■ Problem statement ■
With all pictures omitted, return verbatim the lines from the beginning of the records below through the line containing "It defines that".

■ Records for processing ■
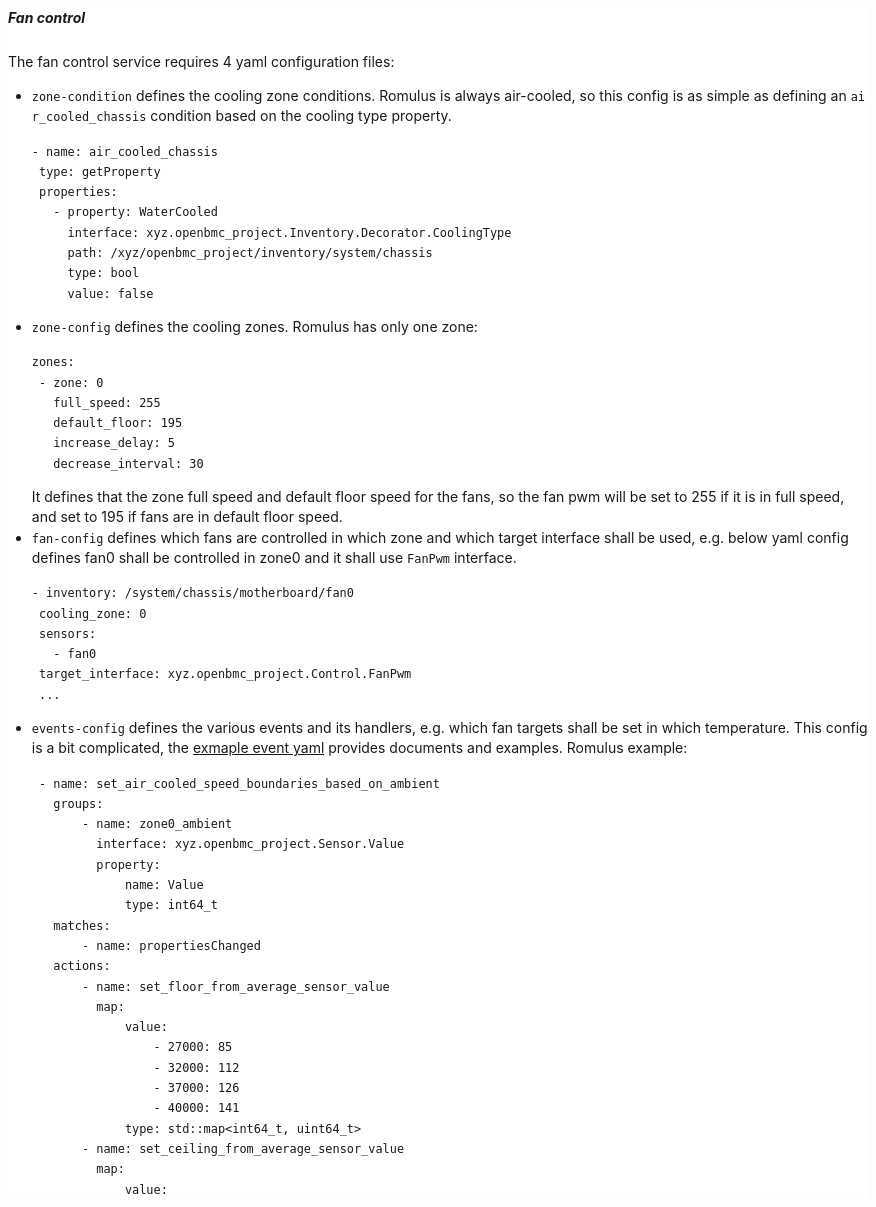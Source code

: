 ##### Fan control
The fan control service requires 4 yaml configuration files:
* `zone-condition` defines the cooling zone conditions. Romulus is always
   air-cooled, so this config is as simple as defining an `air_cooled_chassis`
   condition based on the cooling type property.
   ```
  - name: air_cooled_chassis
    type: getProperty
    properties:
      - property: WaterCooled
        interface: xyz.openbmc_project.Inventory.Decorator.CoolingType
        path: /xyz/openbmc_project/inventory/system/chassis
        type: bool
        value: false
   ```
* `zone-config` defines the cooling zones. Romulus has only one zone:
   ```
  zones:
    - zone: 0
      full_speed: 255
      default_floor: 195
      increase_delay: 5
      decrease_interval: 30
   ```
   It defines that the zone full speed and default floor speed for the fans,
   so the fan pwm will be set to 255 if it is in full speed, and set to 195 if
   fans are in default floor speed.
* `fan-config` defines which fans are controlled in which zone and which target
   interface shall be used, e.g. below yaml config defines fan0 shall be
   controlled in zone0 and it shall use `FanPwm` interface.
   ```
  - inventory: /system/chassis/motherboard/fan0
    cooling_zone: 0
    sensors:
      - fan0
    target_interface: xyz.openbmc_project.Control.FanPwm
    ...
   ```
* `events-config` defines the various events and its handlers, e.g. which fan
   targets shall be set in which temperature.
   This config is a bit complicated, the [exmaple event yaml][17] provides
   documents and examples.
   Romulus example:
   ```
    - name: set_air_cooled_speed_boundaries_based_on_ambient
      groups:
          - name: zone0_ambient
            interface: xyz.openbmc_project.Sensor.Value
            property:
                name: Value
                type: int64_t
      matches:
          - name: propertiesChanged
      actions:
          - name: set_floor_from_average_sensor_value
            map:
                value:
                    - 27000: 85
                    - 32000: 112
                    - 37000: 126
                    - 40000: 141
                type: std::map<int64_t, uint64_t>
          - name: set_ceiling_from_average_sensor_value
            map:
                value:
   ```

[1]: https://github.com/openbmc/linux/blob/dev-4.13/arch/arm/boot/dts/aspeed-bmc-opp-romulus.dts
[2]: https://lists.ozlabs.org/listinfo/openbmc
[3]: https://github.com/openbmc/skeleton
[4]: https://github.com/openbmc/openbmc/tree/master/meta-quanta/meta-q71l/recipes-phosphor/workbook
[5]: https://github.com/openbmc/skeleton/blob/master/configs/Romulus.py
[6]: https://github.com/openbmc/docs/blob/master/sensor-architecture.md
[7]: https://github.com/openbmc/openbmc/tree/master/meta-ibm/meta-romulus/recipes-phosphor/sensors
[8]: https://github.com/openbmc/openbmc/blob/298c4328fd20fcd7645da1565c143b1b668ef541/meta-ibm/meta-romulus/recipes-phosphor/sensors/phosphor-hwmon/obmc/hwmon/ahb/apb/i2c%401e78a000/i2c-bus%40440/w83773g%404c.conf
[9]: https://github.com/openbmc/linux/blob/aca92be80c008bceeb6fb62fd1d450b5be5d0a4f/arch/arm/boot/dts/aspeed-bmc-opp-romulus.dts#L208
[10]: https://github.com/openbmc/openbmc/blob/298c4328fd20fcd7645da1565c143b1b668ef541/meta-ibm/meta-romulus/recipes-phosphor/sensors/phosphor-hwmon/obmc/hwmon/ahb/apb/pwm-tacho-controller%401e786000.conf
[11]: https://github.com/openbmc/openbmc/blob/298c4328fd20fcd7645da1565c143b1b668ef541/meta-ibm/meta-romulus/recipes-phosphor/sensors/phosphor-hwmon/obmc/hwmon/devices/platform/gpio-fsi/fsi0/slave%4000--00/00--00--00--06/sbefifo1-dev0/occ-hwmon.1.conf
[12]: https://github.com/openbmc/linux/blob/aca92be80c008bceeb6fb62fd1d450b5be5d0a4f/arch/arm/boot/dts/aspeed-bmc-opp-romulus.dts#L42
[13]: https://github.com/openbmc/phosphor-mrw-tools
[14]: https://github.com/openbmc/openbmc/blob/764b88f4056cc98082e233216704e94613499e64/meta-ibm/meta-witherspoon/conf/distro/openbmc-witherspoon.conf#L4
[15]: https://github.com/openbmc/openbmc/tree/master/meta-ibm/meta-romulus/recipes-phosphor/ipmi
[16]: https://github.com/openbmc/phosphor-fan-presence
[17]: https://github.com/openbmc/phosphor-fan-presence/blob/master/control/example/events.yaml
[18]: https://github.com/openbmc/openbmc/tree/master/meta-ibm/meta-witherspoon/recipes-phosphor/fans
[19]: https://github.com/openbmc/openbmc/blob/master/meta-ibm/meta-witherspoon/recipes-phosphor/gpio/phosphor-gpio-monitor/obmc/gpio/phosphor-power-supply-0.conf
[20]: https://github.com/openbmc/openbmc/blob/master/meta-ingrasys/meta-zaius/recipes-phosphor/gpio/phosphor-gpio-monitor/obmc/gpio/phosphor-pcie-card-e2b.conf
[21]: https://github.com/openbmc/openbmc/blob/master/meta-openpower/recipes-phosphor/host/checkstop-monitor.bb
[22]: https://github.com/openbmc/openbmc/blob/master/meta-ingrasys/meta-zaius/recipes-phosphor/host/checkstop-monitor/obmc/gpio/checkstop
[23]: https://github.com/openbmc/openbmc/tree/master/meta-ibm/meta-romulus/recipes-phosphor/gpio
[24]: https://github.com/openbmc/linux/blob/dev-4.13/include/dt-bindings/gpio/aspeed-gpio.h
[25]: https://github.com/openbmc/docs/blob/master/development/add-new-system.md
[26]: https://github.com/openbmc/openbmc/commit/e0e69beab7c268e4ad98972016c78b0d7d5769ac
[27]: https://github.com/openbmc/openbmc/commit/2a80da2262bf13aa1ddb589cf3f2b672d26b0975
[28]: https://github.com/openbmc/openbmc/blob/3cce45a96f0416b4c3d8f2b698cb830662a29227/meta-ibm/meta-romulus/recipes-phosphor/leds/romulus-led-manager-config/led.yaml
[29]: https://github.com/openbmc/phosphor-led-manager/tree/master/fault-monitor
[30]: https://github.com/openbmc/docs/blob/master/development/dev-environment.md
[31]: https://github.com/openbmc/docs/blob/master/kernel-development.md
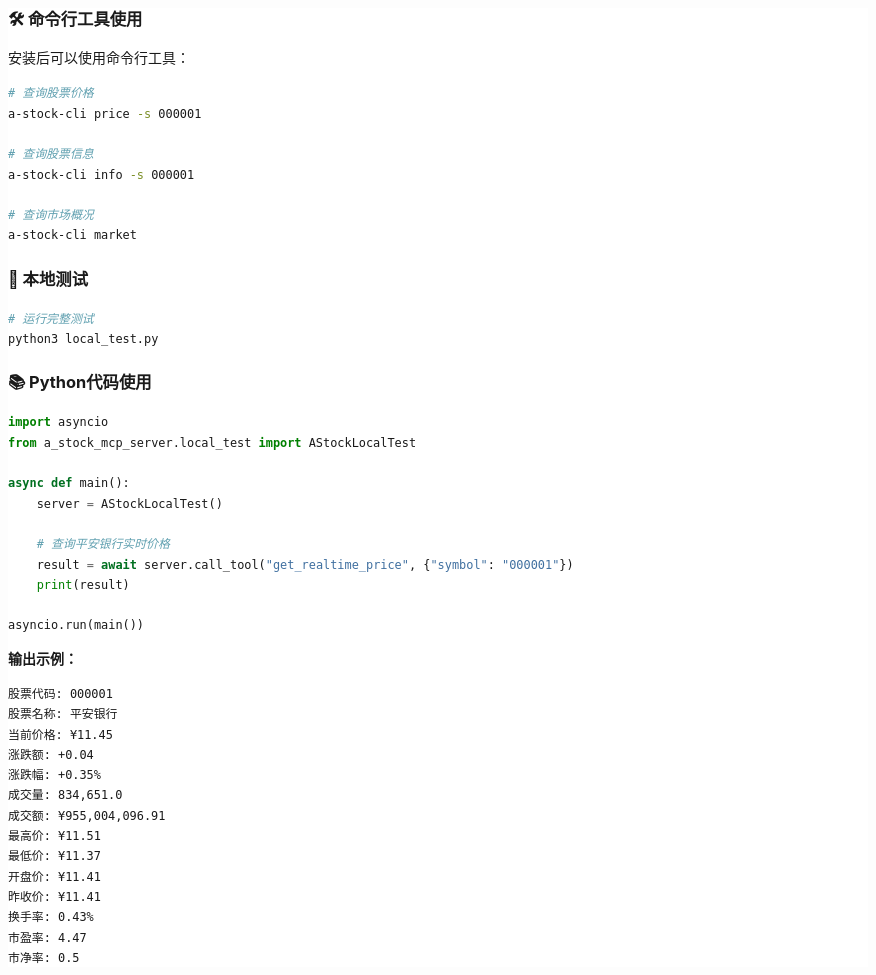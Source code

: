 ### 🛠️ 命令行工具使用

安装后可以使用命令行工具：

```bash
# 查询股票价格
a-stock-cli price -s 000001

# 查询股票信息
a-stock-cli info -s 000001

# 查询市场概况
a-stock-cli market
```

### 🧪 本地测试

```bash
# 运行完整测试
python3 local_test.py
```

### 📚 Python代码使用

```python
import asyncio
from a_stock_mcp_server.local_test import AStockLocalTest

async def main():
    server = AStockLocalTest()
    
    # 查询平安银行实时价格
    result = await server.call_tool("get_realtime_price", {"symbol": "000001"})
    print(result)

asyncio.run(main())
```

**输出示例：**
```
股票代码: 000001
股票名称: 平安银行
当前价格: ¥11.45
涨跌额: +0.04
涨跌幅: +0.35%
成交量: 834,651.0
成交额: ¥955,004,096.91
最高价: ¥11.51
最低价: ¥11.37
开盘价: ¥11.41
昨收价: ¥11.41
换手率: 0.43%
市盈率: 4.47
市净率: 0.5
```
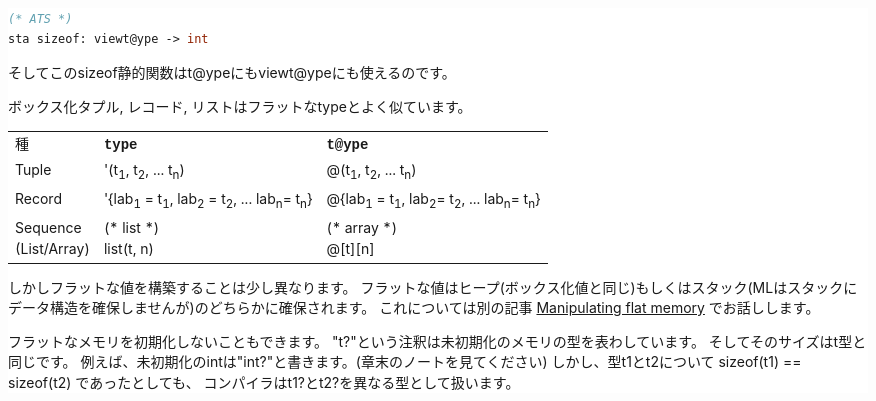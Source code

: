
 ```ocaml
(* ATS *)
sta sizeof: viewt@ype -> int
```

そしてこのsizeof静的関数はt@ypeにもviewt@ypeにも使えるのです。

ボックス化タプル, レコード, リストはフラットなtypeとよく似ています。

<table>
<tbody>
<tr>
<td>種<br />
</td>
<td><font face="courier new,monospace"><b>type</b></font></td>
<td><font face="courier new,monospace"><b>t@ype</b></font></td>
</tr>
<tr>
<td>Tuple</td>
<td>'(t<sub>1</sub>, t<sub>2</sub>, ... t<sub>n</sub>)</td>
<td>@(t<sub>1</sub>, t<sub>2</sub>, ... t<sub>n</sub>)</td>
</tr>
<tr>
<td>Record</td>
<td>'{lab<sub>1</sub> = t<sub>1</sub>, lab<sub>2</sub> = t<sub>2</sub>, ... lab<sub>n</sub>= t<sub>n</sub>}</td>
<td>@{lab<sub>1</sub> = t<sub>1</sub>, lab<sub>2</sub>= t<sub>2</sub>, ... lab<sub>n</sub>= t<sub>n</sub>}</td>
</tr>
<tr>
<td>Sequence<br />
(List/Array)<br />
</td>
<td>(* list *)<br />
list(t, n)<br />
</td>
<td>(* array *)<br />
@[t][n]<br />
</td>
</tr>
</tbody>
</table>

しかしフラットな値を構築することは少し異なります。
フラットな値はヒープ(ボックス化値と同じ)もしくはスタック(MLはスタックにデータ構造を確保しませんが)のどちらかに確保されます。
これについては別の記事
[Manipulating flat memory](http://cs.likai.org/ats/manipulating-flat-memory)
でお話しします。

フラットなメモリを初期化しないこともできます。
"t?"という注釈は未初期化のメモリの型を表わしています。
そしてそのサイズはt型と同じです。
例えば、未初期化のintは"int?"と書きます。(章末のノートを見てください)
しかし、型t1とt2について sizeof(t1) == sizeof(t2) であったとしても、
コンパイラはt1?とt2?を異なる型として扱います。
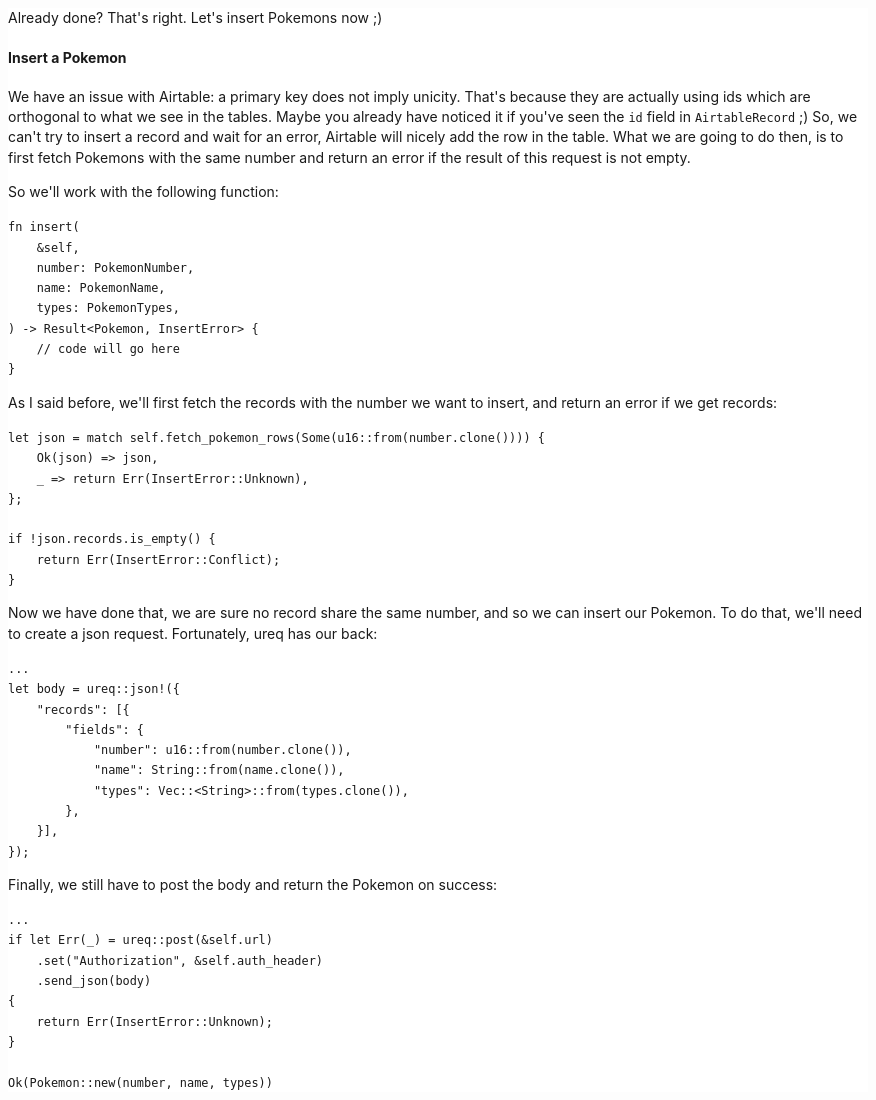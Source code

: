 Already done? That's right. Let's insert Pokemons now ;)

#### Insert a Pokemon

We have an issue with Airtable: a primary key does not imply unicity. That's because they are actually using ids which are orthogonal to what we see in the tables. Maybe you already have noticed it if you've seen the `id` field in `AirtableRecord` ;) So, we can't try to insert a record and wait for an error, Airtable will nicely add the row in the table. What we are going to do then, is to first fetch Pokemons with the same number and return an error if the result of this request is not empty.

So we'll work with the following function:

```
fn insert(
    &self,
    number: PokemonNumber,
    name: PokemonName,
    types: PokemonTypes,
) -> Result<Pokemon, InsertError> {
    // code will go here
}
```

As I said before, we'll first fetch the records with the number we want to insert, and return an error if we get records:

```
let json = match self.fetch_pokemon_rows(Some(u16::from(number.clone()))) {
    Ok(json) => json,
    _ => return Err(InsertError::Unknown),
};

if !json.records.is_empty() {
    return Err(InsertError::Conflict);
}
```

Now we have done that, we are sure no record share the same number, and so we can insert our Pokemon. To do that, we'll need to create a json request. Fortunately, ureq has our back:

```
...
let body = ureq::json!({
    "records": [{
        "fields": {
            "number": u16::from(number.clone()),
            "name": String::from(name.clone()),
            "types": Vec::<String>::from(types.clone()),
        },
    }],
});
```

Finally, we still have to post the body and return the Pokemon on success:

```
...
if let Err(_) = ureq::post(&self.url)
    .set("Authorization", &self.auth_header)
    .send_json(body)
{
    return Err(InsertError::Unknown);
}

Ok(Pokemon::new(number, name, types))
```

■ Output for this task ■
Source code

: ##### Fan control
The fan control service requires 4 yaml configuration files:
* `zone-condition` defines the cooling zone conditions. Romulus is always
   air-cooled, so this config is as simple as defining an `air_cooled_chassis`
   condition based on the cooling type property.
   ```
  - name: air_cooled_chassis
    type: getProperty
    properties:
      - property: WaterCooled
        interface: xyz.openbmc_project.Inventory.Decorator.CoolingType
        path: /xyz/openbmc_project/inventory/system/chassis
        type: bool
        value: false
   ```
* `zone-config` defines the cooling zones. Romulus has only one zone:
   ```
  zones:
    - zone: 0
      full_speed: 255
      default_floor: 195
      increase_delay: 5
      decrease_interval: 30
   ```
   It defines that the zone full speed and default floor speed for the fans,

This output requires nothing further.